WHAT THE TASK ASKS:
Return only the stretch of the material below that begins with the line containing "그리고 일반적인 운영체제에서 페이지와 프레임의 크기는 보통 4KB가 된다." and ends with the line containing "세그먼테이션 기법은 가장기억장치에", exactly; both of those lines belong to it.

+ + + +

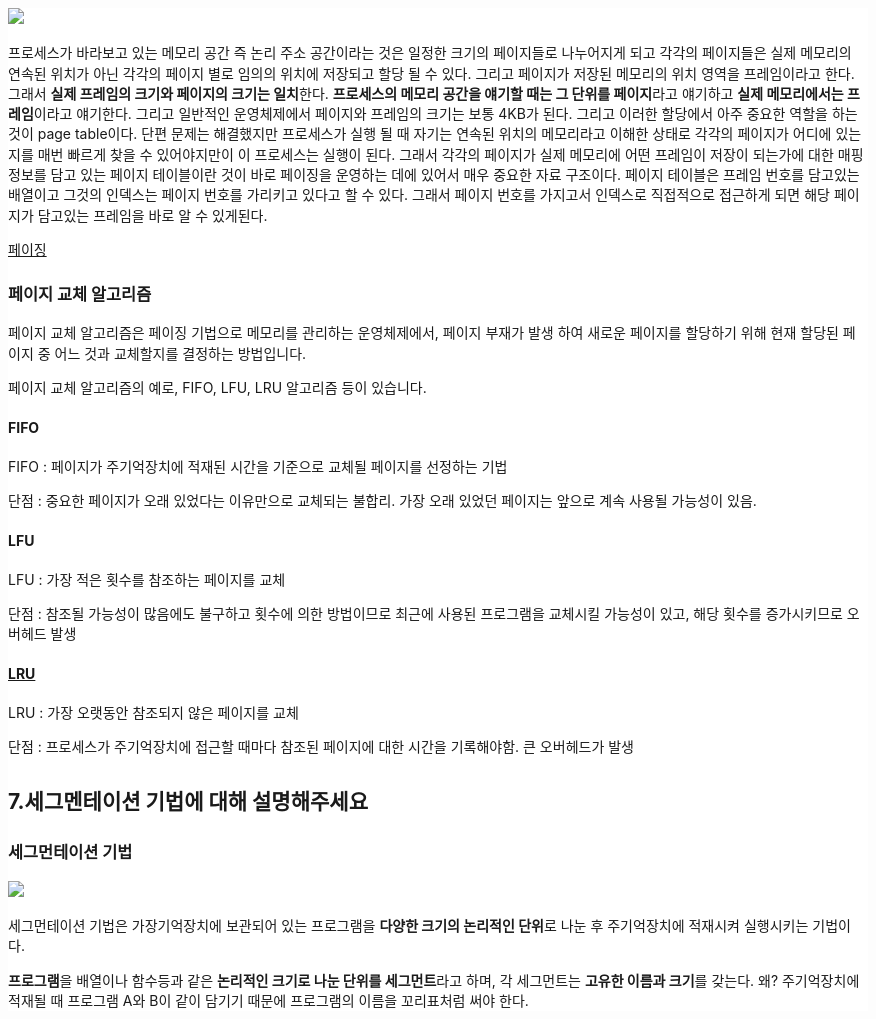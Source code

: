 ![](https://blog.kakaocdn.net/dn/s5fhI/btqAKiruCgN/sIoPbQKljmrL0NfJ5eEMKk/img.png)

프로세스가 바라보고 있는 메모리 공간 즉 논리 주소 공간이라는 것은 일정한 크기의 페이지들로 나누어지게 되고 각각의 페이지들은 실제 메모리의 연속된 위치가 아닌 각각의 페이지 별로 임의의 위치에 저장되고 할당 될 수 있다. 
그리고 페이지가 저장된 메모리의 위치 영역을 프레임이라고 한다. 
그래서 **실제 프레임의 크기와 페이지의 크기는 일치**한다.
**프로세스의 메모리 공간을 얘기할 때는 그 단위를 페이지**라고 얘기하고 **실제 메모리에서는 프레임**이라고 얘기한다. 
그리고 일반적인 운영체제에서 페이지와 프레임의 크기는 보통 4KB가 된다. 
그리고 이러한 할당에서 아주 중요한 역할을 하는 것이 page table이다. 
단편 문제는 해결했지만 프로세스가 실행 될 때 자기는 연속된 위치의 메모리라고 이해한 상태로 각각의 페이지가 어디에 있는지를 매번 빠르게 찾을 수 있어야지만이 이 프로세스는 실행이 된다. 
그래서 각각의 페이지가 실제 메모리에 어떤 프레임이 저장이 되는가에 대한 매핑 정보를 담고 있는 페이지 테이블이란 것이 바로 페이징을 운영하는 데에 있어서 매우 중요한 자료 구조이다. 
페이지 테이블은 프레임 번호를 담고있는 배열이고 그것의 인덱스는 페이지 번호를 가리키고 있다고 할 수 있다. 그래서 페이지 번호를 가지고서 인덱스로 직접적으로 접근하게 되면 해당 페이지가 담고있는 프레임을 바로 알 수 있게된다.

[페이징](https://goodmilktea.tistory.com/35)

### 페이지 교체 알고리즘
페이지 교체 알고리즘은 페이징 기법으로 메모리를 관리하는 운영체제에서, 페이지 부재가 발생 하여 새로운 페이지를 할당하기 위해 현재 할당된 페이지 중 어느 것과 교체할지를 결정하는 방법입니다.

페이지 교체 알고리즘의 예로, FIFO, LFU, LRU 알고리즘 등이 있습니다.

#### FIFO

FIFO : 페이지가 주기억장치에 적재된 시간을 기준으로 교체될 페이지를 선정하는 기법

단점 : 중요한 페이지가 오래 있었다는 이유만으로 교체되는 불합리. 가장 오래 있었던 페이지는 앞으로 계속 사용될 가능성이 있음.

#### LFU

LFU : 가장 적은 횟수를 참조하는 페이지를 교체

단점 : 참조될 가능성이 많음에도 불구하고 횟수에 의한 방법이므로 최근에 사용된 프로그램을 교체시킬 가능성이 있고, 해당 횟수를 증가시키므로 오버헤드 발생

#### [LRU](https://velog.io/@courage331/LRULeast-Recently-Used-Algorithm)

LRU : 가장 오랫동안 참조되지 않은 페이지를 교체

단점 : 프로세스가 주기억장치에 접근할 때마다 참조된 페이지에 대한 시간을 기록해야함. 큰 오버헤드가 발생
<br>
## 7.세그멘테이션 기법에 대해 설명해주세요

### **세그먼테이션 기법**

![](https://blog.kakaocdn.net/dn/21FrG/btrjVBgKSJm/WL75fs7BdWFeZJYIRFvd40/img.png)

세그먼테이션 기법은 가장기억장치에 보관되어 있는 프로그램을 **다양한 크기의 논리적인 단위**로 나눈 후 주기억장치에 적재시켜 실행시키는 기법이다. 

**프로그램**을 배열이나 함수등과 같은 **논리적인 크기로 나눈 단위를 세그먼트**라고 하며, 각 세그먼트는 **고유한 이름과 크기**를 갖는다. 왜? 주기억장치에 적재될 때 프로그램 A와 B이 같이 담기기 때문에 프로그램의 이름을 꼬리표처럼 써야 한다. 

+ + + +

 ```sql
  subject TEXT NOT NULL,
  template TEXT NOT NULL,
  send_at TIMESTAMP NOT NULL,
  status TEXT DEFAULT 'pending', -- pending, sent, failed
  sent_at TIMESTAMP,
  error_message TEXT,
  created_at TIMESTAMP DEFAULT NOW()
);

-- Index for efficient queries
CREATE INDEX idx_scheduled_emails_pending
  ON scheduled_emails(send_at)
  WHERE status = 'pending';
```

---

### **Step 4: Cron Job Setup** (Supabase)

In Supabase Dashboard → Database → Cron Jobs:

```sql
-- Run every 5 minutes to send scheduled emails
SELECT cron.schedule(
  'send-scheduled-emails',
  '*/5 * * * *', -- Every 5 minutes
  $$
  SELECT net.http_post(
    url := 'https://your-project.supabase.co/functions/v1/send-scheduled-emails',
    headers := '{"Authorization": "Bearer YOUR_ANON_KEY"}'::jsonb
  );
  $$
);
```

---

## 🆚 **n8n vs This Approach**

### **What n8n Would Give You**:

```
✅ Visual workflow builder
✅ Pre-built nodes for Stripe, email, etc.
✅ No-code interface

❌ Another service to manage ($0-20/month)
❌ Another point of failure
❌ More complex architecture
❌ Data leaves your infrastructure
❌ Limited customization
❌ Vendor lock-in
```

+ + + +

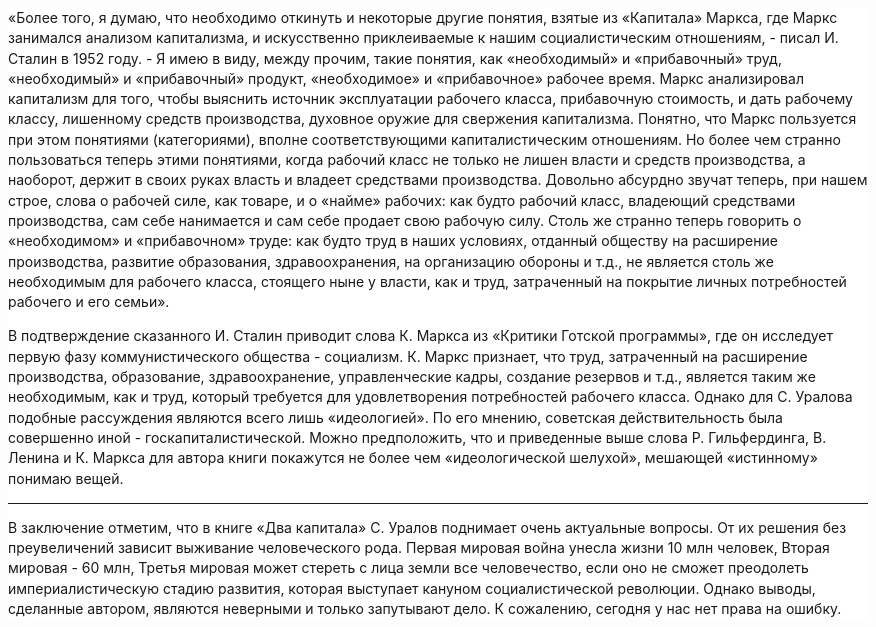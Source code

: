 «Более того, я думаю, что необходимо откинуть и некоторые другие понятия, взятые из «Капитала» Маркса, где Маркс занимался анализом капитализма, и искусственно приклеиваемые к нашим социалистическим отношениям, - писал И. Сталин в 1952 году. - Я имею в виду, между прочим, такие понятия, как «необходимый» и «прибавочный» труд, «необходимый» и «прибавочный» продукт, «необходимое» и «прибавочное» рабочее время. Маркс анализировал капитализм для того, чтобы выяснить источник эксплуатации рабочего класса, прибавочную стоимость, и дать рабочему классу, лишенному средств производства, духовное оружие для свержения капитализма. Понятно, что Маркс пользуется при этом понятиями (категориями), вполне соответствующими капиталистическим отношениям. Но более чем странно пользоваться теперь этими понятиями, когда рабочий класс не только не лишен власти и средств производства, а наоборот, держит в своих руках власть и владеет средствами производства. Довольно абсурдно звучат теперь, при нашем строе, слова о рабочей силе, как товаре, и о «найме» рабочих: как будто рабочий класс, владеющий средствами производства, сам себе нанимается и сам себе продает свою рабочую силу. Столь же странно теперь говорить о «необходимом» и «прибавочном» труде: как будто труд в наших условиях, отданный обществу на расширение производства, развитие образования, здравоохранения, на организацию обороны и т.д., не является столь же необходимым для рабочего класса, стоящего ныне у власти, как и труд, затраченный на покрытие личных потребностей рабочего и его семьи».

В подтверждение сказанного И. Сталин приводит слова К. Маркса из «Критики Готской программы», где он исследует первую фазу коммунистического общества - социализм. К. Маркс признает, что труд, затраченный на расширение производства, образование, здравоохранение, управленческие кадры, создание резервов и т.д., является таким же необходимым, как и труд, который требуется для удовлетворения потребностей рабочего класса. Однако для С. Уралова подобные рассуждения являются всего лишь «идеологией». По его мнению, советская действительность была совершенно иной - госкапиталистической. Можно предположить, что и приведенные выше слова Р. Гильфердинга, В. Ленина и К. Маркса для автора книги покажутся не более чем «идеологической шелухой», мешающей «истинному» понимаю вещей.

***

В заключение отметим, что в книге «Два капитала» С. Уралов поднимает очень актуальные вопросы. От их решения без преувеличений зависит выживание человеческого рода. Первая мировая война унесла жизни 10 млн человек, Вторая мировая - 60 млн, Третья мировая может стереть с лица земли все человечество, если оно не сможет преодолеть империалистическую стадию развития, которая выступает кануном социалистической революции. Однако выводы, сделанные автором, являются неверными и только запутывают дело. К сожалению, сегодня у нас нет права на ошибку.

+ + + +

EXERCISE RESPONSE:
그리고 일반적인 운영체제에서 페이지와 프레임의 크기는 보통 4KB가 된다. 
그리고 이러한 할당에서 아주 중요한 역할을 하는 것이 page table이다. 
단편 문제는 해결했지만 프로세스가 실행 될 때 자기는 연속된 위치의 메모리라고 이해한 상태로 각각의 페이지가 어디에 있는지를 매번 빠르게 찾을 수 있어야지만이 이 프로세스는 실행이 된다. 
그래서 각각의 페이지가 실제 메모리에 어떤 프레임이 저장이 되는가에 대한 매핑 정보를 담고 있는 페이지 테이블이란 것이 바로 페이징을 운영하는 데에 있어서 매우 중요한 자료 구조이다. 
페이지 테이블은 프레임 번호를 담고있는 배열이고 그것의 인덱스는 페이지 번호를 가리키고 있다고 할 수 있다. 그래서 페이지 번호를 가지고서 인덱스로 직접적으로 접근하게 되면 해당 페이지가 담고있는 프레임을 바로 알 수 있게된다.

[페이징](https://goodmilktea.tistory.com/35)

### 페이지 교체 알고리즘
페이지 교체 알고리즘은 페이징 기법으로 메모리를 관리하는 운영체제에서, 페이지 부재가 발생 하여 새로운 페이지를 할당하기 위해 현재 할당된 페이지 중 어느 것과 교체할지를 결정하는 방법입니다.

페이지 교체 알고리즘의 예로, FIFO, LFU, LRU 알고리즘 등이 있습니다.

#### FIFO

FIFO : 페이지가 주기억장치에 적재된 시간을 기준으로 교체될 페이지를 선정하는 기법

단점 : 중요한 페이지가 오래 있었다는 이유만으로 교체되는 불합리. 가장 오래 있었던 페이지는 앞으로 계속 사용될 가능성이 있음.

#### LFU

LFU : 가장 적은 횟수를 참조하는 페이지를 교체

단점 : 참조될 가능성이 많음에도 불구하고 횟수에 의한 방법이므로 최근에 사용된 프로그램을 교체시킬 가능성이 있고, 해당 횟수를 증가시키므로 오버헤드 발생

#### [LRU](https://velog.io/@courage331/LRULeast-Recently-Used-Algorithm)

LRU : 가장 오랫동안 참조되지 않은 페이지를 교체

단점 : 프로세스가 주기억장치에 접근할 때마다 참조된 페이지에 대한 시간을 기록해야함. 큰 오버헤드가 발생
<br>
## 7.세그멘테이션 기법에 대해 설명해주세요

### **세그먼테이션 기법**

![](https://blog.kakaocdn.net/dn/21FrG/btrjVBgKSJm/WL75fs7BdWFeZJYIRFvd40/img.png)

세그먼테이션 기법은 가장기억장치에 보관되어 있는 프로그램을 **다양한 크기의 논리적인 단위**로 나눈 후 주기억장치에 적재시켜 실행시키는 기법이다. 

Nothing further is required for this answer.